8 Beans of Wisdom to “In Loving Memory of Gina DePalma: Citrus Olive Oil & Polenta Cake”
- […] glaze 11 Smart Points. Another idea though which I would like to try was done by Michelle over at Bl...
Wonderful and moving post. I’ve been making Gina’s Ricotta Pound Cake for
several years now. I was fortunate enough to get the recipe and book review
from Proud Italian Cook BlogSpot and of course ran out and got it. Great recipes.
I highly recommend getting her cook book.
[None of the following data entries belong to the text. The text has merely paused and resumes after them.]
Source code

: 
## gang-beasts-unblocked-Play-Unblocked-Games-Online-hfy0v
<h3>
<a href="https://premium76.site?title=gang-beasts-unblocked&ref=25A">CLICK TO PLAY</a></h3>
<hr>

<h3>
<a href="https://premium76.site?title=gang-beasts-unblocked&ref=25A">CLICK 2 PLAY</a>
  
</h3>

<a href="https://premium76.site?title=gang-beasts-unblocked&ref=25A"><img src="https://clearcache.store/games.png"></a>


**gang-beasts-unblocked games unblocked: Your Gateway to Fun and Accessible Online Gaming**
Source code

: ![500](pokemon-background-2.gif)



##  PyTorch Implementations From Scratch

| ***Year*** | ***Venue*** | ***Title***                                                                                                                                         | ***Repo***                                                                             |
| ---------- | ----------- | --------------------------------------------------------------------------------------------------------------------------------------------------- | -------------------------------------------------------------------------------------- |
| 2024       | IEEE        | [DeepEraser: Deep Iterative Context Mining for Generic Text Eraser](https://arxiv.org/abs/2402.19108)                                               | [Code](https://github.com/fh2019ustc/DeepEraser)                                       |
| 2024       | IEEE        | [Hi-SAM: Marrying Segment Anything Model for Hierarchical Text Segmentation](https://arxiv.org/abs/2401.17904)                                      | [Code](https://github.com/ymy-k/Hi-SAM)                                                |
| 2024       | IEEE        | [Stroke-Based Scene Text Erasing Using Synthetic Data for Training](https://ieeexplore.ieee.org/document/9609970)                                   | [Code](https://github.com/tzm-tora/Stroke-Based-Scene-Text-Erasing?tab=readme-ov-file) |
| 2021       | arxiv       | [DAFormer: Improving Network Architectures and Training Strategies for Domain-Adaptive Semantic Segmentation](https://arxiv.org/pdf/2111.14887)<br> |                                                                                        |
Warmly, Carol from Chicago
michelle Reply:
January 23rd, 2016 at 12:56 pm
That pound cake is rather delicious, I agree, Carol. Thank you for coming by 🙂
Last time I checked her website, she was trying a new treatment and I sent her encouraging words. I had not heard of her passing. What a loss for us in the baking world. Her’s is the one cookbook that I have made every single recipe—yes, every single one–and have found them to be delicious! I know she is smiling down on all of us and is finally healed and not in pain. However, tears are running down my cheeks at the loss for us of this angel.
michelle Reply:
January 23rd, 2016 at 12:56 pm
How wonderful that Gina’s cookbook is so treasured in your house. She would love that, I’m sure. Thank you for sharing, Debbie <3
A beautiful tribute to her and I think I will try her Ricotta Pound Cake. So when I make it I will think of the lovely friendship you had with her. Food brings family and friends together but its the memories of those who pass that stay with us especially when they share a part of their lives with us. So as you bake her wonderful recipes remember she is with you always and will always be close to your heart. Paulette
michelle Reply:
January 23rd, 2016 at 12:57 pm
So true, so true, Paulette. I hope you enjoy the pound cake. Definitely a favorite around here 🙂
Wonderful your post. I loved the recipe. Great recipes.